ONCE upon a time, two hermits, moved by the desire of sanctifying themselves, lived in a hostile, rocky desert. Their caves faced each other. After years of intense prayer and terrible mortifications, one hermit was convinced that he had arrived at the summit of perfection.
The other was equally pious, but also good and kind. He would stop to talk with the pilgrims who visited them once in a long while. He would take care and give hospitality to anyone who had lost his way, or even to fugitives. “But,” thought the first hermit, “This is time stolen from meditation and prayer!” and he disapproved of even the least shortcomings of the other.

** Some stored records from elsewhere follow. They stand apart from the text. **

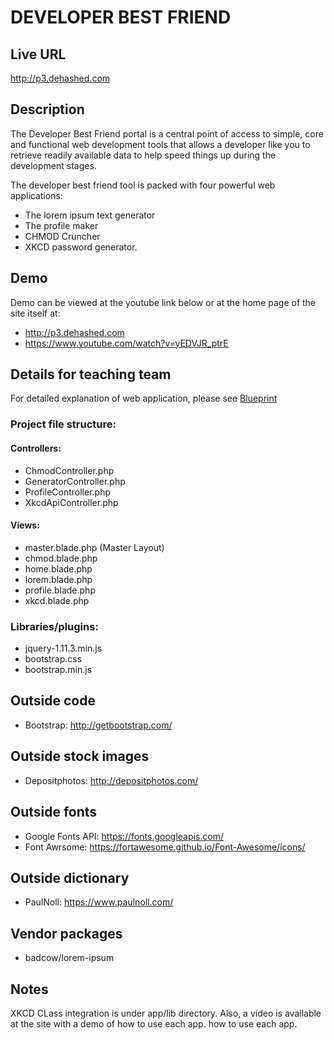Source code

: # DEVELOPER BEST FRIEND

## Live URL
<http://p3.dehashed.com>

## Description
The Developer Best Friend portal is a central point of access to simple, core and functional web development tools that allows a developer like you to retrieve readily available data to help speed things up during the development stages. 

The developer best friend tool is packed with four powerful web applications: 

* The lorem ipsum text generator
* The profile maker
* CHMOD Cruncher
* XKCD password generator. 

## Demo
Demo can be viewed at the youtube link below or at the home page of the site itself at:
* <http://p3.dehashed.com>
* <https://www.youtube.com/watch?v=yEDVJR_ptrE>

## Details for teaching team

For detailed explanation of web application, please see [Blueprint](https://github.com/michaeldepaulahu/p3/blob/master/blueprint.pdf)

### Project file structure:

#### Controllers:

* ChmodController.php
* GeneratorController.php
* ProfileController.php
* XkcdApiController.php

#### Views:

* master.blade.php (Master Layout)
* chmod.blade.php
* home.blade.php
* lorem.blade.php
* profile.blade.php
* xkcd.blade.php

### Libraries/plugins:

* jquery-1.11.3.min.js
* bootstrap.css
* bootstrap.min.js

## Outside code
* Bootstrap: http://getbootstrap.com/

## Outside stock images
* Depositphotos: http://depositphotos.com/

## Outside fonts
* Google Fonts API: https://fonts.googleapis.com/
* Font Awrsome: https://fortawesome.github.io/Font-Awesome/icons/

## Outside dictionary 
* PaulNoll: https://www.paulnoll.com/

## Vendor packages
* badcow/lorem-ipsum

## Notes 
XKCD CLass integration is under app/lib directory. 
Also, a video is available at the site with a demo of how to use each app. how to use each app. 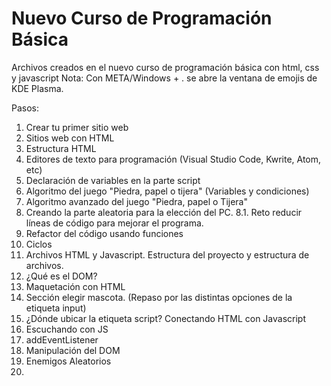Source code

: # Nuevo Curso de Programación Básica

Archivos creados en el nuevo curso de programación básica con html, css y javascript
Nota: Con META/Windows + . se abre la ventana de emojis de KDE Plasma.


Pasos:
1. Crear tu primer sitio web
2. Sitios web con HTML
3. Estructura HTML
4. Editores de texto para programación (Visual Studio Code, Kwrite, Atom, etc)
5. Declaración de variables en la parte script
6. Algoritmo del juego "Piedra, papel o tijera" (Variables y condiciones)
7. Algoritmo avanzado del juego "Piedra, papel o Tijera"
8. Creando la parte aleatoria para la elección del PC.
    8.1. Reto reducir líneas de código para mejorar el programa.
9. Refactor del código usando funciones
10. Ciclos
11. Archivos HTML y Javascript. Estructura del proyecto y estructura de archivos.
12. ¿Qué es el DOM?
13. Maquetación con HTML
14. Sección elegir mascota. (Repaso por las distintas opciones de la etiqueta input)
15. ¿Dónde ubicar la etiqueta script? Conectando HTML con Javascript
16. Escuchando con JS
17. addEventListener
18. Manipulación del DOM
19. Enemigos Aleatorios
20. 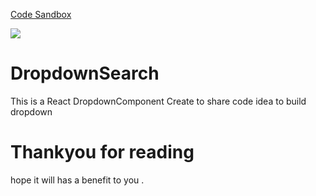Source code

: [Code Sandbox](https://codesandbox.io/s/shy-haze-bv1ql?file=/src/App.js)

![](https://media.giphy.com/media/H75LzbaKOZLTqb7GS0/giphy.gif)

# DropdownSearch
This is a React DropdownComponent
Create to share code idea to build dropdown

# Thankyou for reading
hope it will has a benefit to you .
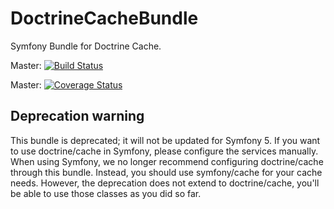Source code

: DoctrineCacheBundle
===================

Symfony Bundle for Doctrine Cache.

Master: [![Build Status](https://secure.travis-ci.org/doctrine/DoctrineCacheBundle.svg?branch=master)](https://travis-ci.org/doctrine/DoctrineCacheBundle)

Master: [![Coverage Status](https://coveralls.io/repos/doctrine/DoctrineCacheBundle/badge.png?branch=master)](https://coveralls.io/r/doctrine/DoctrineCacheBundle?branch=master)

## Deprecation warning

This bundle is deprecated; it will not be updated for Symfony 5. If you want to
use doctrine/cache in Symfony, please configure the services manually. When
using Symfony, we no longer recommend configuring doctrine/cache through this
bundle. Instead, you should use symfony/cache for your cache needs. However, the
deprecation does not extend to doctrine/cache, you'll be able to use those
classes as you did so far.
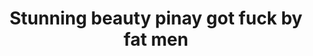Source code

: ---
layout: post
title: Stunning beauty pinay got fuck by fat men
duration: '10:29'
view: 202
rate: 2
video: 'https://flashservice.xvideos.com/embedframe/18909389'
category: 
 - amateur
 - beautiful
 - pinay
 - rough
 - student
 - wife
 - curvy
tags: 
 - ass
 - blowjob
 - booty
 - butt
 - fucked
 - gorgeous
 - jackpot
 - mokong
 - muse
 - nagparaos
 - nene
 - ontop
 - hotel
 - phat-ass
 - pinay-sex
 - sala
 - sucked
priority: 0.9
changefreq: daily
---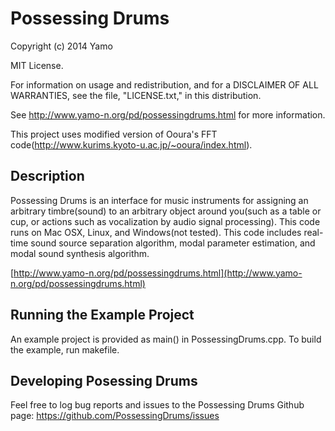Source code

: Possessing Drums
=========

Copyright (c) 2014 Yamo

MIT License.

For information on usage and redistribution, and for a DISCLAIMER OF ALL
WARRANTIES, see the file, "LICENSE.txt," in this distribution.

See http://www.yamo-n.org/pd/possessingdrums.html for more information. 

This project uses modified version of Ooura's FFT code(http://www.kurims.kyoto-u.ac.jp/~ooura/index.html). 


Description
-----------

Possessing Drums is an interface for music instruments for assigning an arbitrary timbre(sound) to an arbitrary object around you(such as a table or cup, or actions such as vocalization by audio signal processing). This code runs on Mac OSX, Linux, and Windows(not tested). This code includes real-time sound source separation algorithm, modal parameter estimation, and modal sound synthesis algorithm. 

[http://www.yamo-n.org/pd/possessingdrums.html](http://www.yamo-n.org/pd/possessingdrums.html)


Running the Example Project
---------------------------

An example project is provided as main() in PossessingDrums.cpp. To build the example, run makefile. 


Developing Posessing Drums
--------------------

Feel free to log bug reports and issues to the Possessing Drums Github page: https://github.com/PossessingDrums/issues

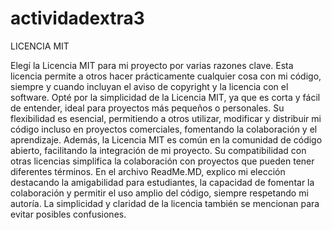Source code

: # actividadextra3

LICENCIA MIT

Elegí la Licencia MIT para mi proyecto por varias razones clave. Esta licencia permite a otros hacer prácticamente cualquier cosa 
con mi código, siempre y cuando incluyan el aviso de copyright y la licencia con el software. Opté por la simplicidad de la 
Licencia MIT, ya que es corta y fácil de entender, ideal para proyectos más pequeños o personales. Su flexibilidad es esencial, 
permitiendo a otros utilizar, modificar y distribuir mi código incluso en proyectos comerciales, fomentando la colaboración y el 
aprendizaje. Además, la Licencia MIT es común en la comunidad de código abierto, facilitando la integración de mi proyecto. Su 
compatibilidad con otras licencias simplifica la colaboración con proyectos que pueden tener diferentes términos. En el archivo 
ReadMe.MD, explico mi elección destacando la amigabilidad para estudiantes, la capacidad de fomentar la colaboración y permitir el 
uso amplio del código, siempre respetando mi autoría. La simplicidad y claridad de la licencia también se mencionan para evitar 
posibles confusiones.

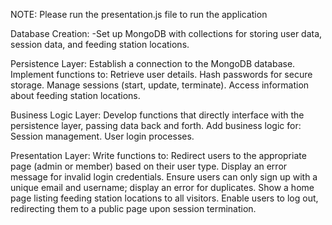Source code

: NOTE: Please run the presentation.js file to run the application


Database Creation:
   -Set up MongoDB with collections for storing user data, session data, and feeding station locations.

Persistence Layer:
Establish a connection to the MongoDB database.
  Implement functions to:
    Retrieve user details.
    Hash passwords for secure storage.
    Manage sessions (start, update, terminate).
    Access information about feeding station locations.

Business Logic Layer:
   Develop functions that directly interface with the persistence layer, passing data back and forth.
   Add business logic for:
     Session management.
     User login processes.

Presentation Layer:
   Write functions to:
    Redirect users to the appropriate page (admin or member) based on their user type.
    Display an error message for invalid login credentials.
    Ensure users can only sign up with a unique email and username; display an error for duplicates.
    Show a home page listing feeding station locations to all visitors.
    Enable users to log out, redirecting them to a public page upon session termination.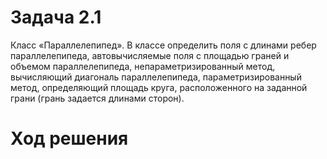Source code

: # Задача 2.1

Класс «Параллелепипед». В классе определить поля с длинами ребер
параллелепипеда, автовычисляемые поля с площадью граней и объемом
параллелепипеда, непараметризированный метод, вычисляющий диагональ
параллелепипеда, параметризированный метод, определяющий площадь круга,
расположенного на заданной грани (грань задается длинами сторон). 

# Ход решения

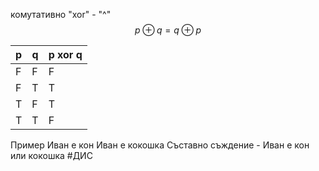 комутативно
 "xor" - "^"
$$p\oplus q = q\oplus p$$

| p | q | p xor q |
| - | - | - |
| F  | F  | F |
| F  | T  | T |
| T  | F  | T |
| T  | T  | F |

Пример
Иван е кон
Иван е кокошка
Съставно съждение - Иван е кон или кокошка
#ДИС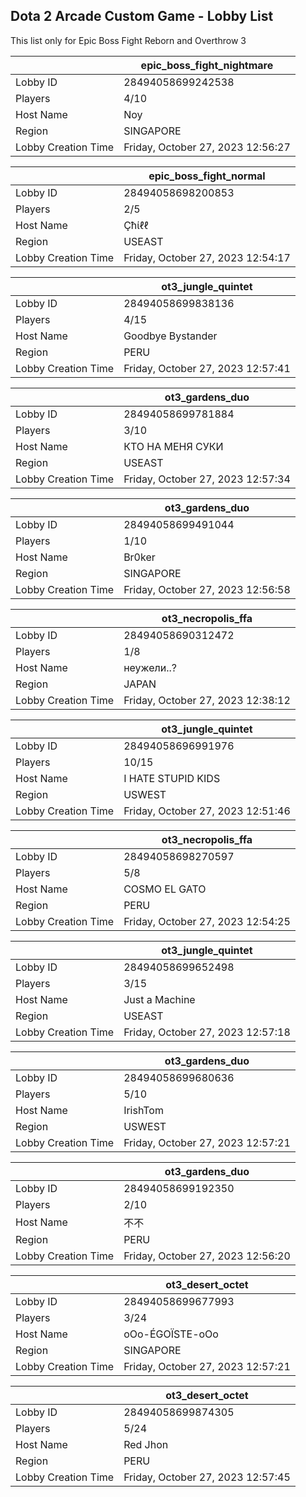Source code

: ## Dota 2 Arcade Custom Game - Lobby List

This list only for Epic Boss Fight Reborn and Overthrow 3

|  | epic_boss_fight_nightmare |
| ------ | ------ |
| Lobby ID | 28494058699242538 |
| Players | 4/10 |
| Host Name | Noy |
| Region | SINGAPORE |
| Lobby Creation Time | Friday, October 27, 2023 12:56:27 |


|  | epic_boss_fight_normal |
| ------ | ------ |
| Lobby ID | 28494058698200853 |
| Players | 2/5 |
| Host Name | Çħίℓℓ |
| Region | USEAST |
| Lobby Creation Time | Friday, October 27, 2023 12:54:17 |


|  | ot3_jungle_quintet |
| ------ | ------ |
| Lobby ID | 28494058699838136 |
| Players | 4/15 |
| Host Name | Goodbye Bystander |
| Region | PERU |
| Lobby Creation Time | Friday, October 27, 2023 12:57:41 |


|  | ot3_gardens_duo |
| ------ | ------ |
| Lobby ID | 28494058699781884 |
| Players | 3/10 |
| Host Name | КТО НА МЕНЯ СУКИ |
| Region | USEAST |
| Lobby Creation Time | Friday, October 27, 2023 12:57:34 |


|  | ot3_gardens_duo |
| ------ | ------ |
| Lobby ID | 28494058699491044 |
| Players | 1/10 |
| Host Name | Br0ker |
| Region | SINGAPORE |
| Lobby Creation Time | Friday, October 27, 2023 12:56:58 |


|  | ot3_necropolis_ffa |
| ------ | ------ |
| Lobby ID | 28494058690312472 |
| Players | 1/8 |
| Host Name | неужели..? |
| Region | JAPAN |
| Lobby Creation Time | Friday, October 27, 2023 12:38:12 |


|  | ot3_jungle_quintet |
| ------ | ------ |
| Lobby ID | 28494058696991976 |
| Players | 10/15 |
| Host Name | I HATE STUPID KIDS |
| Region | USWEST |
| Lobby Creation Time | Friday, October 27, 2023 12:51:46 |


|  | ot3_necropolis_ffa |
| ------ | ------ |
| Lobby ID | 28494058698270597 |
| Players | 5/8 |
| Host Name | COSMO EL GATO |
| Region | PERU |
| Lobby Creation Time | Friday, October 27, 2023 12:54:25 |


|  | ot3_jungle_quintet |
| ------ | ------ |
| Lobby ID | 28494058699652498 |
| Players | 3/15 |
| Host Name | Just a Machine |
| Region | USEAST |
| Lobby Creation Time | Friday, October 27, 2023 12:57:18 |


|  | ot3_gardens_duo |
| ------ | ------ |
| Lobby ID | 28494058699680636 |
| Players | 5/10 |
| Host Name | IrishTom |
| Region | USWEST |
| Lobby Creation Time | Friday, October 27, 2023 12:57:21 |


|  | ot3_gardens_duo |
| ------ | ------ |
| Lobby ID | 28494058699192350 |
| Players | 2/10 |
| Host Name | 不不 |
| Region | PERU |
| Lobby Creation Time | Friday, October 27, 2023 12:56:20 |


|  | ot3_desert_octet |
| ------ | ------ |
| Lobby ID | 28494058699677993 |
| Players | 3/24 |
| Host Name | oOo-ÉGOÏSTE-oOo |
| Region | SINGAPORE |
| Lobby Creation Time | Friday, October 27, 2023 12:57:21 |


|  | ot3_desert_octet |
| ------ | ------ |
| Lobby ID | 28494058699874305 |
| Players | 5/24 |
| Host Name | Red Jhon |
| Region | PERU |
| Lobby Creation Time | Friday, October 27, 2023 12:57:45 |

To make the other understand in a very visible way, how far he was from sanctity, he decided to place a stone in front of his own cave, every time the other made a mistake – a stone, of course, proportionate to the gravity of the mistake. In time, there rose in front of his cave a solid wall closing him in. With all his preoccupation with the other man’s failures, you better imagine what happened to his own spiritual pursuit.
Stone by stone daily we build walls in our hearts to close ourselves in; small and big stones of resentments, hatred, jealousy, unresolved problems etc. Worse still, we by our own actions become stones in other people’s walls. When we are preoccupied with others’ faults and defects, we have no time to devote for our own spiritual advancement.
Very often I see such stones, no they may not be big ones, they come in the form of mail: Oh yes I’m sure you know what I’m talking about; mail about one community talking about another, Christians against Muslims, Muslims against Hindus etc, bringing them down, saying how hypocritical they are, and quoting speeches from so called world leaders. Then the other religious community replies and talks about how wrong the other is and how right they are, and this goes on and on. We do this stonewall building in even other tinier ways: Jokes about another’s faith, another’s leaders, priests, etc.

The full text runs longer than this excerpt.